Se il film presenta quindi dei meriti indiscussi dal punto di vista storico/sociologico, grazie anche a un'attenta ricostruzione d'ambienti e a una regia misurata ed elegante, più debole risulta, invero, l'aspetto psicologico della vicenda. Paradossalmente proprio il rapporto tra il protagonista e il suo terapista (il comunque ottimo Geoffrey Rush), manca dello spessore e dell'approfondimento necessari, finendo per risentire di una certa convenzionalità di descrizione. Nonostante le maiuscole prove d'attori che i due protagonisti offrono, la resa della loro amicizia resta ad un livello superficiale, tanto da inficiare un reale coinvolgimento emotivo; l'inizio burrascoso, la graduale fiducia, la fuga del protagonista e il suo successivo ritorno: tutto è come da copione, ma è un'evoluzione a cui non si riesce a credere fino in fondo. Quello che manca è anche un background realmente approfondito nella storia familiare del neo-re, specie per quanto riguarda i rapporti, che riusciamo solo ad intuire problematici, con il suo capriccioso fratello e con suo padre (interpretati rispettivamente da Guy Pearce e dal veterano Michael Gambon).

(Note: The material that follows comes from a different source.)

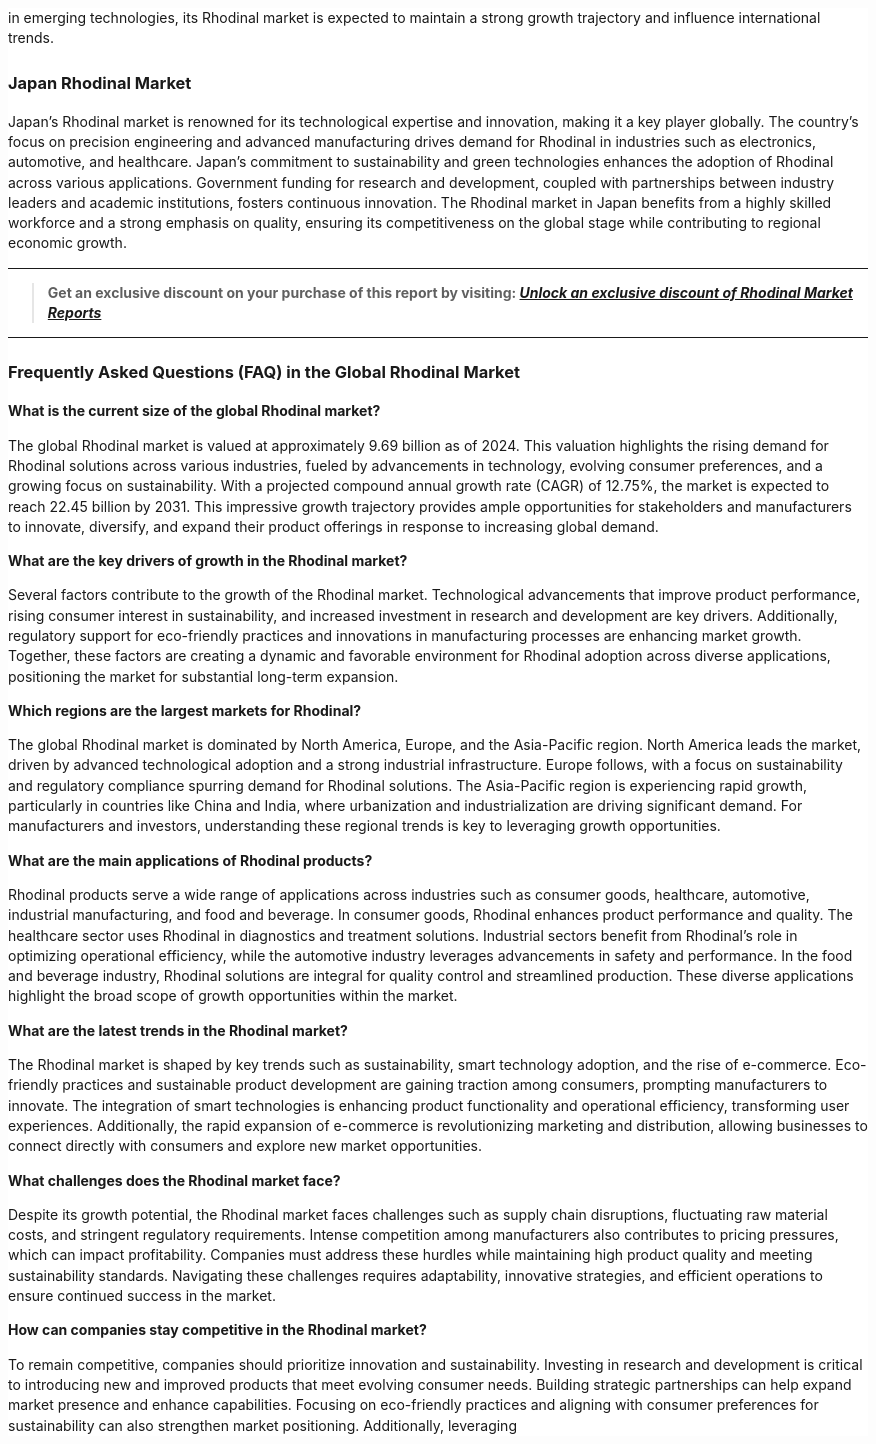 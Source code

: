 in emerging technologies, its Rhodinal market is expected to maintain a strong growth trajectory and influence international trends.</p><h3>Japan Rhodinal Market</h3><p>Japan&rsquo;s Rhodinal market is renowned for its technological expertise and innovation, making it a key player globally. The country&rsquo;s focus on precision engineering and advanced manufacturing drives demand for Rhodinal in industries such as electronics, automotive, and healthcare. Japan&rsquo;s commitment to sustainability and green technologies enhances the adoption of Rhodinal across various applications. Government funding for research and development, coupled with partnerships between industry leaders and academic institutions, fosters continuous innovation. The Rhodinal market in Japan benefits from a highly skilled workforce and a strong emphasis on quality, ensuring its competitiveness on the global stage while contributing to regional economic growth.</p><hr /><blockquote><p><strong>Get an exclusive discount on your purchase of this report by visiting: <em><a href="://marketresearchpulse.com/ask-for-discount/4171?utm_source=Github&amp;utm_medium=025">Unlock an exclusive discount of Rhodinal Market Reports</a></em>&nbsp;</strong></p></blockquote><hr /><h3>Frequently Asked Questions (FAQ) in the Global Rhodinal Market</h3><p><strong>What is the current size of the global Rhodinal market?</strong></p><p>The global Rhodinal market is valued at approximately 9.69 billion as of 2024. This valuation highlights the rising demand for Rhodinal solutions across various industries, fueled by advancements in technology, evolving consumer preferences, and a growing focus on sustainability. With a projected compound annual growth rate (CAGR) of 12.75%, the market is expected to reach 22.45 billion by 2031. This impressive growth trajectory provides ample opportunities for stakeholders and manufacturers to innovate, diversify, and expand their product offerings in response to increasing global demand.</p><p><strong>What are the key drivers of growth in the Rhodinal market?</strong></p><p>Several factors contribute to the growth of the Rhodinal market. Technological advancements that improve product performance, rising consumer interest in sustainability, and increased investment in research and development are key drivers. Additionally, regulatory support for eco-friendly practices and innovations in manufacturing processes are enhancing market growth. Together, these factors are creating a dynamic and favorable environment for Rhodinal adoption across diverse applications, positioning the market for substantial long-term expansion.</p><p><strong>Which regions are the largest markets for Rhodinal?</strong></p><p>The global Rhodinal market is dominated by North America, Europe, and the Asia-Pacific region. North America leads the market, driven by advanced technological adoption and a strong industrial infrastructure. Europe follows, with a focus on sustainability and regulatory compliance spurring demand for Rhodinal solutions. The Asia-Pacific region is experiencing rapid growth, particularly in countries like China and India, where urbanization and industrialization are driving significant demand. For manufacturers and investors, understanding these regional trends is key to leveraging growth opportunities.</p><p><strong>What are the main applications of Rhodinal products?</strong></p><p>Rhodinal products serve a wide range of applications across industries such as consumer goods, healthcare, automotive, industrial manufacturing, and food and beverage. In consumer goods, Rhodinal enhances product performance and quality. The healthcare sector uses Rhodinal in diagnostics and treatment solutions. Industrial sectors benefit from Rhodinal&rsquo;s role in optimizing operational efficiency, while the automotive industry leverages advancements in safety and performance. In the food and beverage industry, Rhodinal solutions are integral for quality control and streamlined production. These diverse applications highlight the broad scope of growth opportunities within the market.</p><p><strong>What are the latest trends in the Rhodinal market?</strong></p><p>The Rhodinal market is shaped by key trends such as sustainability, smart technology adoption, and the rise of e-commerce. Eco-friendly practices and sustainable product development are gaining traction among consumers, prompting manufacturers to innovate. The integration of smart technologies is enhancing product functionality and operational efficiency, transforming user experiences. Additionally, the rapid expansion of e-commerce is revolutionizing marketing and distribution, allowing businesses to connect directly with consumers and explore new market opportunities.</p><p><strong>What challenges does the Rhodinal market face?</strong></p><p>Despite its growth potential, the Rhodinal market faces challenges such as supply chain disruptions, fluctuating raw material costs, and stringent regulatory requirements. Intense competition among manufacturers also contributes to pricing pressures, which can impact profitability. Companies must address these hurdles while maintaining high product quality and meeting sustainability standards. Navigating these challenges requires adaptability, innovative strategies, and efficient operations to ensure continued success in the market.</p><p><strong>How can companies stay competitive in the Rhodinal market?</strong></p><p>To remain competitive, companies should prioritize innovation and sustainability. Investing in research and development is critical to introducing new and improved products that meet evolving consumer needs. Building strategic partnerships can help expand market presence and enhance capabilities. Focusing on eco-friendly practices and aligning with consumer preferences for sustainability can also strengthen market positioning. Additionally, leveraging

Certo, con una schiera di attori di questa portata messi in campo (va ricordata anche la reale consorte interpretata da Helena Bonham Carter) valorizzati da un soggetto che, specie in merito ai due protagonisti, tende naturalmente a metterne in risalto le doti, i limiti di sceneggiatura passano inevitabilmente in secondo piano. La stessa regia raggiunge un buon equilibrio tra le esigenze di ricostruzione storica e i momenti più emotivamente pregnanti della vicenda, non risultando quasi mai inutilmente enfatica: la stessa scena-clou del discorso finale è ben costruita ed efficace. Se quindi Il discorso del re risulta a tratti, paradossalmente, un po' freddo nel suo svolgimento, va comunque dato atto a Tom Hooper di aver saputo amalgamare al meglio un gruppo di ottimi attori, offrendo anche una descrizione d'epoca sfaccettata e credibile.